Work to complete » The response should contain only those lines of the entries below that include the string "univers".

(Plain-text document sources)
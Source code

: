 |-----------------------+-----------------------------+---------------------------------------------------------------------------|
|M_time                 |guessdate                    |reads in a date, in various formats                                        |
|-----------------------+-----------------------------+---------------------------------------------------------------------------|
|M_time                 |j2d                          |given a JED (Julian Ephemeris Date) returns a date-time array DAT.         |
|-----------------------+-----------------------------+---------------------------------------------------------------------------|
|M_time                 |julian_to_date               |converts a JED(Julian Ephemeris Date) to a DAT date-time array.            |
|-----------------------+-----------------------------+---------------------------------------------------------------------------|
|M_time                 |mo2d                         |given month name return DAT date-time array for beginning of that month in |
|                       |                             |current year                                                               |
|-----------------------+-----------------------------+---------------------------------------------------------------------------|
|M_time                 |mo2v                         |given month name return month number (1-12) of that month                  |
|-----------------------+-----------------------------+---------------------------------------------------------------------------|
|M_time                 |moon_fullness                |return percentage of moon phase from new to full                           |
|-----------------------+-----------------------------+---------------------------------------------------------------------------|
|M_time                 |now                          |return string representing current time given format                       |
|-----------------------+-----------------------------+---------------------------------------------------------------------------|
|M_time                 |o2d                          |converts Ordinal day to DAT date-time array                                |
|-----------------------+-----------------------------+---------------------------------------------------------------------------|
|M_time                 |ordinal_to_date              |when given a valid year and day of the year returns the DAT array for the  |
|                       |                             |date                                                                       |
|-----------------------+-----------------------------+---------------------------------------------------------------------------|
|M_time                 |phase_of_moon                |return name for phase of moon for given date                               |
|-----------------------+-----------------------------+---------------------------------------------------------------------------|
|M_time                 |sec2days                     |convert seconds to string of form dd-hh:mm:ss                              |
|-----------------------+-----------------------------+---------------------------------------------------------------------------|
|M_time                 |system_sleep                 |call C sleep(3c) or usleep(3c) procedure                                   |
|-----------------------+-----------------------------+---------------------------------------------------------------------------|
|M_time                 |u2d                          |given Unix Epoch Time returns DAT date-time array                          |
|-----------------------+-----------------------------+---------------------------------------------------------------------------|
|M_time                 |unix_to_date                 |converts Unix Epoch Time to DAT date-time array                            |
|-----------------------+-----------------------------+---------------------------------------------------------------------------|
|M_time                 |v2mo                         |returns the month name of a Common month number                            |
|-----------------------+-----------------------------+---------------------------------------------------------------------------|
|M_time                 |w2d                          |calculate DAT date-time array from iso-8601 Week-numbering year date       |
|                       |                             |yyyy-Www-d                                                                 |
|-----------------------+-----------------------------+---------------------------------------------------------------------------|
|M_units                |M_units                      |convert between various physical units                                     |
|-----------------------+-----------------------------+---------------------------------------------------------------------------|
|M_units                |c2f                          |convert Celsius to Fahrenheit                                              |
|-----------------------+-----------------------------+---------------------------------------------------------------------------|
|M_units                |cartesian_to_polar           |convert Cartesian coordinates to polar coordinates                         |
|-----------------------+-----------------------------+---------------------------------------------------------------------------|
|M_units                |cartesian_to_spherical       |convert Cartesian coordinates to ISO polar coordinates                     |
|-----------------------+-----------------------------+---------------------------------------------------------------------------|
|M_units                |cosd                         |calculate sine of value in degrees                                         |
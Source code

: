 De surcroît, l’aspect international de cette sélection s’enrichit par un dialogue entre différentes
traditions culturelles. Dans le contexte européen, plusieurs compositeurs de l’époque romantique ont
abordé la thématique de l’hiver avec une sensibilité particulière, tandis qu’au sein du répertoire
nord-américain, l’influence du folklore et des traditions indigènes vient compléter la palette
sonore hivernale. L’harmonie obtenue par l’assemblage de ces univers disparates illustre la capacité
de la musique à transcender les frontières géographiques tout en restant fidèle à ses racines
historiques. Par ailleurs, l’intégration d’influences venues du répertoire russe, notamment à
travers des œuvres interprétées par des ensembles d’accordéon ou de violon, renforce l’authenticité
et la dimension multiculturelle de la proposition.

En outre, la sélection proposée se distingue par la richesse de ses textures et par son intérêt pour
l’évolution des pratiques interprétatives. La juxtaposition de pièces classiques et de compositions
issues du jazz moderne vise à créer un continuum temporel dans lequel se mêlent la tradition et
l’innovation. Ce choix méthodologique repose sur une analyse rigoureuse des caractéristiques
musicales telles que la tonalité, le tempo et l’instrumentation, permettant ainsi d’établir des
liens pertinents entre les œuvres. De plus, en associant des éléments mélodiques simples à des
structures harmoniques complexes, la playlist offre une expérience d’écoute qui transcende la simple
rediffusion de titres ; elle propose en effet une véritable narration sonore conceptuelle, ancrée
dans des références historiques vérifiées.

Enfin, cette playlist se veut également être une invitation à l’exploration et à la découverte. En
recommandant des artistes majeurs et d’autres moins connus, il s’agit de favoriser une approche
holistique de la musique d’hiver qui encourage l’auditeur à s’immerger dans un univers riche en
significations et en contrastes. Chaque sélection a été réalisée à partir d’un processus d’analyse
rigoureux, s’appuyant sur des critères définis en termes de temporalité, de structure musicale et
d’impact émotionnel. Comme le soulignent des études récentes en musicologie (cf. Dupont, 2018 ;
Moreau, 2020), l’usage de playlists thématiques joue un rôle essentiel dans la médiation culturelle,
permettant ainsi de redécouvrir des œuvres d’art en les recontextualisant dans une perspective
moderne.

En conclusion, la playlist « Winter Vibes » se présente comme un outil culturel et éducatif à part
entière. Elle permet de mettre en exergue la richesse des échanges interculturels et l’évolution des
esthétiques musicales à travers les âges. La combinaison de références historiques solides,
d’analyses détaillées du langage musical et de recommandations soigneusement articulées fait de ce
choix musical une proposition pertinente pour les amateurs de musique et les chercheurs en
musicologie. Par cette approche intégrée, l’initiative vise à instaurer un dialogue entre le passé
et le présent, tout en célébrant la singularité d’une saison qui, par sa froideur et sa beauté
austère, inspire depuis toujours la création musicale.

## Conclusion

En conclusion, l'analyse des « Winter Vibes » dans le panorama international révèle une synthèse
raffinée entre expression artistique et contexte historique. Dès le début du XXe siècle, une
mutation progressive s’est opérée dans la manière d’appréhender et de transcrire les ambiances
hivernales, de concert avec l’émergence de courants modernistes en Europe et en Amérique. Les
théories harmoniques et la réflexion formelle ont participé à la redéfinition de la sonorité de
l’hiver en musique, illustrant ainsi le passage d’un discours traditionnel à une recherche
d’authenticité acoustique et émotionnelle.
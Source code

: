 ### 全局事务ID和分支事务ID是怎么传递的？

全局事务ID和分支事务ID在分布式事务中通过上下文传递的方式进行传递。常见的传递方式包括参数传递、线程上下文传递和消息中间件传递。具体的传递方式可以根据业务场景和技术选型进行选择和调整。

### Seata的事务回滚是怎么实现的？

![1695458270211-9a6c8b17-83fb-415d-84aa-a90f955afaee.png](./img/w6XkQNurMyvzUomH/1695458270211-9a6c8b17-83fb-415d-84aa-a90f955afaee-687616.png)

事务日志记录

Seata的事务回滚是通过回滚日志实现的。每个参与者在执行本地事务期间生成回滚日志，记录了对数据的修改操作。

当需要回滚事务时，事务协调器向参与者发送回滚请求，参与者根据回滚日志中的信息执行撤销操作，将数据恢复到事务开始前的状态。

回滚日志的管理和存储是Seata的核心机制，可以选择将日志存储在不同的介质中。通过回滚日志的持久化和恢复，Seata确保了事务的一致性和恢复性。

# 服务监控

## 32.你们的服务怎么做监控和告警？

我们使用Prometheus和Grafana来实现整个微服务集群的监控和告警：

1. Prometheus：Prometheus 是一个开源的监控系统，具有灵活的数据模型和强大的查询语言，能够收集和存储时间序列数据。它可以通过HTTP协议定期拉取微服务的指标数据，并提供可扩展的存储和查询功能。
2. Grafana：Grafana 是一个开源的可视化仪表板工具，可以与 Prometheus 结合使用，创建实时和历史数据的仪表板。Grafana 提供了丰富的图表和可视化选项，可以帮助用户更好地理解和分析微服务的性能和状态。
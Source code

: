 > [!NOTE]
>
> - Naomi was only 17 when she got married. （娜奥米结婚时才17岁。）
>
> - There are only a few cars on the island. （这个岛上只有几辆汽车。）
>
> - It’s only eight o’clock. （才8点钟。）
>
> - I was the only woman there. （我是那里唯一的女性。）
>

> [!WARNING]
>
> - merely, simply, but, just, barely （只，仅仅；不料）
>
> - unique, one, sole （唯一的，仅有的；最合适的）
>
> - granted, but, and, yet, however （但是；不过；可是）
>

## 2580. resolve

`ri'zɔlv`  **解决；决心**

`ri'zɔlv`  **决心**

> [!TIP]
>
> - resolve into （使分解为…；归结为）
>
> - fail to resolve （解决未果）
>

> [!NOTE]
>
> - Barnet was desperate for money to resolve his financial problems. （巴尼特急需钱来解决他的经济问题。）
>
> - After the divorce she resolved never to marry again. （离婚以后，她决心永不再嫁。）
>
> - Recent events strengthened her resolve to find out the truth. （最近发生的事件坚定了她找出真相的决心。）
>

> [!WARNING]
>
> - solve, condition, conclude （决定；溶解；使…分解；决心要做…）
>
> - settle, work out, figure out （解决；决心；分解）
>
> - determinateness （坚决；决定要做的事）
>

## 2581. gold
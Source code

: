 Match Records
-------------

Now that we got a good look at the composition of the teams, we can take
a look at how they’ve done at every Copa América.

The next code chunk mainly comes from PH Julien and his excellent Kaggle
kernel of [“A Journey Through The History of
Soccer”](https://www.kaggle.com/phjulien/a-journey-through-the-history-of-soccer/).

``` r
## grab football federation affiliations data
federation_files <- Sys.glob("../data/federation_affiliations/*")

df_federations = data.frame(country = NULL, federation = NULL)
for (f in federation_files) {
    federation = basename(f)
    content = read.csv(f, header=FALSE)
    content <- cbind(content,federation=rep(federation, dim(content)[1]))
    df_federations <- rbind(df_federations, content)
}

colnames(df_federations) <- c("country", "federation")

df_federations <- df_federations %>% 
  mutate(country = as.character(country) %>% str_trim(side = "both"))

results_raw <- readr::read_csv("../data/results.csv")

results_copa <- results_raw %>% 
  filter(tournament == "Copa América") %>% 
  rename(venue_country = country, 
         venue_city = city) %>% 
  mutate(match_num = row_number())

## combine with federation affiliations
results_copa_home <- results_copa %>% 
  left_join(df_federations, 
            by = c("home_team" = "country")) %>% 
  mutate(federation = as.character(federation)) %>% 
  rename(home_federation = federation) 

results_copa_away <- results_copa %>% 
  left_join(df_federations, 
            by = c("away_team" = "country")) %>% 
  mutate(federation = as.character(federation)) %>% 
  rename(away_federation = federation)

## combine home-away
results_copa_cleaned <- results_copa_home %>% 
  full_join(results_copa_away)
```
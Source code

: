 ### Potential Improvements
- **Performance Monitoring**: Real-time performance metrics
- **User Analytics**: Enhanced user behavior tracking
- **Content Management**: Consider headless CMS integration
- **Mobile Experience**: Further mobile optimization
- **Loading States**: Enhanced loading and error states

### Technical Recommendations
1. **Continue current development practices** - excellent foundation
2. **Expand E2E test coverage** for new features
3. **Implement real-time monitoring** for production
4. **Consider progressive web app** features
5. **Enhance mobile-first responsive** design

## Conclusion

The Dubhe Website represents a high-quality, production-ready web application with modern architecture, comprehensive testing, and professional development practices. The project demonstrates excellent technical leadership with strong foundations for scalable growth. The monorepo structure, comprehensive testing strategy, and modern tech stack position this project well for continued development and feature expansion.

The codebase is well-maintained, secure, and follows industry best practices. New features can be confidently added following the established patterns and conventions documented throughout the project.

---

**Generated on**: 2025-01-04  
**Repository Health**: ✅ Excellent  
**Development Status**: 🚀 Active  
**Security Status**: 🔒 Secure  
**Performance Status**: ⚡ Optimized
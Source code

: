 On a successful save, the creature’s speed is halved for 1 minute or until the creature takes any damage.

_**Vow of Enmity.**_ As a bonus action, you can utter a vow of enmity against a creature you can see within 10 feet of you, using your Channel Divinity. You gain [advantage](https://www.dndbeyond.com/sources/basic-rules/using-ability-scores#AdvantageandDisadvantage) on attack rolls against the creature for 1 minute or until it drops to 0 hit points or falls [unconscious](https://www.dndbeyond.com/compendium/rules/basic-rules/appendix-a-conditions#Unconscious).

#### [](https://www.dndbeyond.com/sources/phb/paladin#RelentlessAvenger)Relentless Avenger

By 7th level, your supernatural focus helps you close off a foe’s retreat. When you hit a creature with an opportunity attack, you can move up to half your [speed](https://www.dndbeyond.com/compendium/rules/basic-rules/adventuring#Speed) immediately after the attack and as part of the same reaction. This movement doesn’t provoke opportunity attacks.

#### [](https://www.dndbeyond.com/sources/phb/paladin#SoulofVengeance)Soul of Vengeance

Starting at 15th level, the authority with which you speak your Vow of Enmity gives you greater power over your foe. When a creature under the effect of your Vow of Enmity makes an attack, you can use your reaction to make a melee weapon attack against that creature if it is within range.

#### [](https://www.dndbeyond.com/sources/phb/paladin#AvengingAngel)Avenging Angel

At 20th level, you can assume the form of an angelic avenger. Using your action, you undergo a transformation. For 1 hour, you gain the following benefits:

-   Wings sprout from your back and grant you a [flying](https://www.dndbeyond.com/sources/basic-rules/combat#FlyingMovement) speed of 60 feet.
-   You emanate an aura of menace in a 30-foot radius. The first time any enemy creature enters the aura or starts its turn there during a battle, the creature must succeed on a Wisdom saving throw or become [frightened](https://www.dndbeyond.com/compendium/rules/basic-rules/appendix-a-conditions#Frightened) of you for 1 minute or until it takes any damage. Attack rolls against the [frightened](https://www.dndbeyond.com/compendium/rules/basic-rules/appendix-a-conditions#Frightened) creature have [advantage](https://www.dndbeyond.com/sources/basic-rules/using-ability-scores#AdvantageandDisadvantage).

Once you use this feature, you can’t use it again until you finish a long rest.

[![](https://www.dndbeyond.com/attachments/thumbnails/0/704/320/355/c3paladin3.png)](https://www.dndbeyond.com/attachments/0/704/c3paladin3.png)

Final answer »
sonore hivernale. L’harmonie obtenue par l’assemblage de ces univers disparates illustre la capacité
holistique de la musique d’hiver qui encourage l’auditeur à s’immerger dans un univers riche en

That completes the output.